Thousands of years passed and the myth of Narcissus persisted throughout literature and culture. Vanity, it seems, is a constant concern of humanity. This should make us all feel better about our narcissistic tendencies, which have only been documented as a psychological condition for the last century or so.

As patterns tend to run in my life, it was Havelock Ellis who first adopted the myth as a description of a "disease." Fin de Siecle sexology would not have been complete without his definition of excessive masturbation as "narcissus-like." This was in 1898. The following year, Paul Nache coined the term "narcissism" in relation to sexual perversions.

After Havelock Ellis, there was a lull in psychological breakthroughs...until, of course, Sigmund Freud came along...

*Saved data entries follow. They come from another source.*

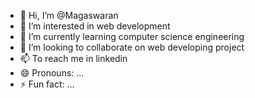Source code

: - 👋 Hi, I’m @Magaswaran
- 👀 I’m interested in web development 
- 🌱 I’m currently learning computer science engineering 
- 💞️ I’m looking to collaborate on web developing project 
- 📫 To reach me in linkedin 
- 😄 Pronouns: ...
- ⚡ Fun fact: ...

<!---
Magaswaran/Magaswaran is a ✨ special ✨ repository because its `README.md` (this file) appears on your GitHub profile.
You can click the Preview link to take a look at your changes.
--->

In 1914, Freud published his book On Narcissism: An Introduction and narcissism was no longer regarded as a perversion. Well, primary narcissism at least. According to Freud, narcissism is the necessary desire and energy required to drives one’s instinct to survive. We have to be at least a little bit self-involved, no? But, at some point, we all have moments of secondary narcissism, where we cut off interest to things outside of our self... You know, like ACTUALLY caring about the lives/days of the other people around you, rather than merely how those lives/days affect you... Freud said this happens to everybody.

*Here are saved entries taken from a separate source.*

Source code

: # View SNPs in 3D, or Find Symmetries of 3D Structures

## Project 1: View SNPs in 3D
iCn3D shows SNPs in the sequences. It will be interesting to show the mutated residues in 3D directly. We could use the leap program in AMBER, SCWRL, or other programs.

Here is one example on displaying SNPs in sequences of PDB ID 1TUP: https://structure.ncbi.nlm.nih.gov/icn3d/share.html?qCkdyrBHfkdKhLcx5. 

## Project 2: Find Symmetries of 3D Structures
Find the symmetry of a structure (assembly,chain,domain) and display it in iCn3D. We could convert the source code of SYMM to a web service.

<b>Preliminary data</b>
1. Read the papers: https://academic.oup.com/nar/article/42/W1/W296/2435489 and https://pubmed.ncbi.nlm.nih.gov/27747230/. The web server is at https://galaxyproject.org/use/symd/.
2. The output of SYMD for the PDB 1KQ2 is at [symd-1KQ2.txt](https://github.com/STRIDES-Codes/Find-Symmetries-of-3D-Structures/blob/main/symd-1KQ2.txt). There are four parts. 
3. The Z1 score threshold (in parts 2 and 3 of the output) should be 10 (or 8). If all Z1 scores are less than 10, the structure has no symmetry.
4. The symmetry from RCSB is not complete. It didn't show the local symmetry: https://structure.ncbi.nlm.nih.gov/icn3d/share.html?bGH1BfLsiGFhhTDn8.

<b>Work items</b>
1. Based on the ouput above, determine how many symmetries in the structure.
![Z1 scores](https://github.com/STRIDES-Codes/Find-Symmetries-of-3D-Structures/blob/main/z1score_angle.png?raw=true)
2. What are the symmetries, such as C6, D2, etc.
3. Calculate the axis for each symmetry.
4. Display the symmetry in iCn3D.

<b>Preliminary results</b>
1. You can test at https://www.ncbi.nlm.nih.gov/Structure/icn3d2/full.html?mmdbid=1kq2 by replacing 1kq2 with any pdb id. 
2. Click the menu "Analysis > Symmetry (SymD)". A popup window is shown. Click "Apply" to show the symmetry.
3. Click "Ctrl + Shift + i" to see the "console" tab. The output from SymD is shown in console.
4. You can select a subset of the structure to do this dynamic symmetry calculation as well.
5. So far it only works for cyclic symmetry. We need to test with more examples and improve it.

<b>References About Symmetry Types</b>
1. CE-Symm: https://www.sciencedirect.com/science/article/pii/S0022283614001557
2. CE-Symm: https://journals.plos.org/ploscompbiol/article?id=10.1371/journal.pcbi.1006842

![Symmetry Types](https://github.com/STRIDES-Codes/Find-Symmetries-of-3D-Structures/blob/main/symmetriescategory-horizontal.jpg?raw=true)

Since 2000, narcissism in the United States has been on a steady rise. Analysts blame social networks...

(I wonder if there's any stats on Canadians? We are a more humble bunch...)

The goal of Facebook, according to creator Mark Zuckerburg, is his mission to bring honesty and openness to the whole world. Last year, Zuckerburg told Wired magazine, "The thing I really care about is the mission, making the world open." And I don't doubt that that is his goal. For us all to share our daily grind with the 500+ people we have ever met in our life, and even some people we've never seen in person. It is truly the globalization of the world - our daily lives travel instantly around the world.

I like this idea...but it also terrifies me. Just as I enjoy continuing to believe that I am the most beautiful person in my world (it beats telling myself about all of my flaws on a daily basis), I also like to know that fifty other people are eating peanut butter oatmeal this morning. It's a new trend. I feel like I've started it. And maybe I have. Because I shared my life on a social network...

That being said, I just finished a 24-hour absence from the site. It was one of my most productive Sundays in a long time! I still have a lot to do, though...so this may be a weekly thing...and that's ok. Sometimes you have to keep some secrets to yourself. Just another reason I'm glad I don't have Facebook on my phone...I "accidentally" share enough of my life with my contacts that way...I don't need to "accidentally" share those thoughts with all of my Facebook friends...well, not on a regular basis...

Havelock Ellis would be pleased:

"Eventually, it seems evident, a general system, whether private or public, whereby all personal facts, biological and mental, normal and morbid, are duly and systematically registered, must become inevitable if we are to have a real guide as to those persons who are most fit, or most unfit to carry on the race."

(Don't blame him for the Eugenics movement...blame his time period...)

Thank you, also, to Wikipedia for providing me with many great lessons today!